### PROBLEM REQUIREMENTS
Repeat back every line of the data, exactly.

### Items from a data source
· · · · · · ·

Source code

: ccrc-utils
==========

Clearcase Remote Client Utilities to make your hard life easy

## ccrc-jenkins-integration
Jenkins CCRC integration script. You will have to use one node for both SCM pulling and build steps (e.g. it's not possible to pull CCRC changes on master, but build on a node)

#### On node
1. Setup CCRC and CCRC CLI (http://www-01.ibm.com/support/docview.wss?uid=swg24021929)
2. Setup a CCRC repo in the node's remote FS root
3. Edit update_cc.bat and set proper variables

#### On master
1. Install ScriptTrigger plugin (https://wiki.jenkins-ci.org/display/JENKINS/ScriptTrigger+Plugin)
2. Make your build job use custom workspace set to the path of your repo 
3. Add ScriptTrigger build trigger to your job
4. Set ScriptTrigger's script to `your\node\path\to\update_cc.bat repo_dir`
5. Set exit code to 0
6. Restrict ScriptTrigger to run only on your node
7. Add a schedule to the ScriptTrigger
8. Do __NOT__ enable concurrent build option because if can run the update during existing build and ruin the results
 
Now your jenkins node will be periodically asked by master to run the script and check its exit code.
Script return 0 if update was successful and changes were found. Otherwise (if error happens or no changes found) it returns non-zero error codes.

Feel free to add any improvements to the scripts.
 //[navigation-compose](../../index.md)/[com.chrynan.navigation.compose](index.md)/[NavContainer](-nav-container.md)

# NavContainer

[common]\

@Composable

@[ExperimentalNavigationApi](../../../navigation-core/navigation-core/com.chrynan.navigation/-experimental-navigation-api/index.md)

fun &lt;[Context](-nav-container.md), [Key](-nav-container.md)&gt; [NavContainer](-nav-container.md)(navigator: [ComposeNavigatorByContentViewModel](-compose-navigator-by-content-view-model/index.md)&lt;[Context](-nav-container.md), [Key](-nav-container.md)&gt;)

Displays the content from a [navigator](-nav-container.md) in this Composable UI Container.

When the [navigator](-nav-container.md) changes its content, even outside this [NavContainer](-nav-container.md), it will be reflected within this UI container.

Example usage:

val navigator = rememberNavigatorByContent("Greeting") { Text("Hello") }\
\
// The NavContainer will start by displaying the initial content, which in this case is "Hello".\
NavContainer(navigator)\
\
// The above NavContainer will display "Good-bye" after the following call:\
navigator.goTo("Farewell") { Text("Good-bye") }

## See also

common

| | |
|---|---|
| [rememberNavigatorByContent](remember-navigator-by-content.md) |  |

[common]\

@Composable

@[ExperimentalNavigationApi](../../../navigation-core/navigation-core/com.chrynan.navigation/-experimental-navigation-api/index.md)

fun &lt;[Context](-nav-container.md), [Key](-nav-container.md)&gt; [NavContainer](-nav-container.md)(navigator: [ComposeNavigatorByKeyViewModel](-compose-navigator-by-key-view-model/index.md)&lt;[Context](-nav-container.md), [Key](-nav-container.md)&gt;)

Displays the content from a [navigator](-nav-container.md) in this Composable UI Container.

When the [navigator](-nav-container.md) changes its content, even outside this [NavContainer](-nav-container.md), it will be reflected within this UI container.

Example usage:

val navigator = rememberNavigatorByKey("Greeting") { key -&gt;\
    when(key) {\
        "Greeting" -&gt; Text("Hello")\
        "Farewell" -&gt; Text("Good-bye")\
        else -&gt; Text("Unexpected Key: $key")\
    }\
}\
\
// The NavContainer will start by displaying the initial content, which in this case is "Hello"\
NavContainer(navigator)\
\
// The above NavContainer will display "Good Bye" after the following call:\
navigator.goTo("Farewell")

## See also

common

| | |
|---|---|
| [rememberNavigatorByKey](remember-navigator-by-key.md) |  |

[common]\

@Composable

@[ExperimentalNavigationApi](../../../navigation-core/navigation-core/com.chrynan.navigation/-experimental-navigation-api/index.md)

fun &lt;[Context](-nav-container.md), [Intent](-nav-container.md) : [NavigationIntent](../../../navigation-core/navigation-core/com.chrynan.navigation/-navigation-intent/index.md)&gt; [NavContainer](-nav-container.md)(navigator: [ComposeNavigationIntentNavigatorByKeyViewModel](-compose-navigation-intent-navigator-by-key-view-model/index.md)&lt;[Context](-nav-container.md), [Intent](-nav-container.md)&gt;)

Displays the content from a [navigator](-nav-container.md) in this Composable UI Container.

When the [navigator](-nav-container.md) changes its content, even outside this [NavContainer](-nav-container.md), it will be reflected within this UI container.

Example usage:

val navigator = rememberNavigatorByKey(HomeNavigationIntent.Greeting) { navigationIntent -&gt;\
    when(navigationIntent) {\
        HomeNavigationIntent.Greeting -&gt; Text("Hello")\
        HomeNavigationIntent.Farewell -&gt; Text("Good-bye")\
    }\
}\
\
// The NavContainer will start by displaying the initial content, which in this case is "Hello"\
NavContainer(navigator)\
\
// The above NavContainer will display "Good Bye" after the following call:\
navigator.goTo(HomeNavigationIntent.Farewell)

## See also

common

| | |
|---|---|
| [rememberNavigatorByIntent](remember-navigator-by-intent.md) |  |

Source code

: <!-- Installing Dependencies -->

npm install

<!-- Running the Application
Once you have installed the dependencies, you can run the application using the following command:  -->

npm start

· · · · · · ·

### RESPONSE AREA
Source code

: ccrc-utils
==========

Clearcase Remote Client Utilities to make your hard life easy

## ccrc-jenkins-integration
Jenkins CCRC integration script. You will have to use one node for both SCM pulling and build steps (e.g. it's not possible to pull CCRC changes on master, but build on a node)

#### On node
1. Setup CCRC and CCRC CLI (http://www-01.ibm.com/support/docview.wss?uid=swg24021929)
2. Setup a CCRC repo in the node's remote FS root
3. Edit update_cc.bat and set proper variables

#### On master
1. Install ScriptTrigger plugin (https://wiki.jenkins-ci.org/display/JENKINS/ScriptTrigger+Plugin)
2. Make your build job use custom workspace set to the path of your repo 
3. Add ScriptTrigger build trigger to your job
4. Set ScriptTrigger's script to `your\node\path\to\update_cc.bat repo_dir`
5. Set exit code to 0
6. Restrict ScriptTrigger to run only on your node
7. Add a schedule to the ScriptTrigger
8. Do __NOT__ enable concurrent build option because if can run the update during existing build and ruin the results
 
Now your jenkins node will be periodically asked by master to run the script and check its exit code.
Script return 0 if update was successful and changes were found. Otherwise (if error happens or no changes found) it returns non-zero error codes.

Feel free to add any improvements to the scripts.
 //[navigation-compose](../../index.md)/[com.chrynan.navigation.compose](index.md)/[NavContainer](-nav-container.md)

# NavContainer

[common]\

@Composable

@[ExperimentalNavigationApi](../../../navigation-core/navigation-core/com.chrynan.navigation/-experimental-navigation-api/index.md)

fun &lt;[Context](-nav-container.md), [Key](-nav-container.md)&gt; [NavContainer](-nav-container.md)(navigator: [ComposeNavigatorByContentViewModel](-compose-navigator-by-content-view-model/index.md)&lt;[Context](-nav-container.md), [Key](-nav-container.md)&gt;)

Displays the content from a [navigator](-nav-container.md) in this Composable UI Container.

When the [navigator](-nav-container.md) changes its content, even outside this [NavContainer](-nav-container.md), it will be reflected within this UI container.

Example usage:

val navigator = rememberNavigatorByContent("Greeting") { Text("Hello") }\
\
// The NavContainer will start by displaying the initial content, which in this case is "Hello".\
NavContainer(navigator)\
\
// The above NavContainer will display "Good-bye" after the following call:\
navigator.goTo("Farewell") { Text("Good-bye") }

## See also

common

| | |
|---|---|
| [rememberNavigatorByContent](remember-navigator-by-content.md) |  |

[common]\

@Composable

@[ExperimentalNavigationApi](../../../navigation-core/navigation-core/com.chrynan.navigation/-experimental-navigation-api/index.md)

fun &lt;[Context](-nav-container.md), [Key](-nav-container.md)&gt; [NavContainer](-nav-container.md)(navigator: [ComposeNavigatorByKeyViewModel](-compose-navigator-by-key-view-model/index.md)&lt;[Context](-nav-container.md), [Key](-nav-container.md)&gt;)

Displays the content from a [navigator](-nav-container.md) in this Composable UI Container.

When the [navigator](-nav-container.md) changes its content, even outside this [NavContainer](-nav-container.md), it will be reflected within this UI container.

Example usage:

val navigator = rememberNavigatorByKey("Greeting") { key -&gt;\
    when(key) {\
        "Greeting" -&gt; Text("Hello")\
        "Farewell" -&gt; Text("Good-bye")\
        else -&gt; Text("Unexpected Key: $key")\
    }\
}\
\
// The NavContainer will start by displaying the initial content, which in this case is "Hello"\
NavContainer(navigator)\
\
// The above NavContainer will display "Good Bye" after the following call:\
navigator.goTo("Farewell")

## See also

common

| | |
|---|---|
| [rememberNavigatorByKey](remember-navigator-by-key.md) |  |

[common]\

@Composable

@[ExperimentalNavigationApi](../../../navigation-core/navigation-core/com.chrynan.navigation/-experimental-navigation-api/index.md)

fun &lt;[Context](-nav-container.md), [Intent](-nav-container.md) : [NavigationIntent](../../../navigation-core/navigation-core/com.chrynan.navigation/-navigation-intent/index.md)&gt; [NavContainer](-nav-container.md)(navigator: [ComposeNavigationIntentNavigatorByKeyViewModel](-compose-navigation-intent-navigator-by-key-view-model/index.md)&lt;[Context](-nav-container.md), [Intent](-nav-container.md)&gt;)

Displays the content from a [navigator](-nav-container.md) in this Composable UI Container.

When the [navigator](-nav-container.md) changes its content, even outside this [NavContainer](-nav-container.md), it will be reflected within this UI container.

Example usage:

val navigator = rememberNavigatorByKey(HomeNavigationIntent.Greeting) { navigationIntent -&gt;\
    when(navigationIntent) {\
        HomeNavigationIntent.Greeting -&gt; Text("Hello")\
        HomeNavigationIntent.Farewell -&gt; Text("Good-bye")\
    }\
}\
\
// The NavContainer will start by displaying the initial content, which in this case is "Hello"\
NavContainer(navigator)\
\
// The above NavContainer will display "Good Bye" after the following call:\
navigator.goTo(HomeNavigationIntent.Farewell)

## See also

common

| | |
|---|---|
| [rememberNavigatorByIntent](remember-navigator-by-intent.md) |  |

Source code

: <!-- Installing Dependencies -->

npm install

<!-- Running the Application
Once you have installed the dependencies, you can run the application using the following command:  -->

npm start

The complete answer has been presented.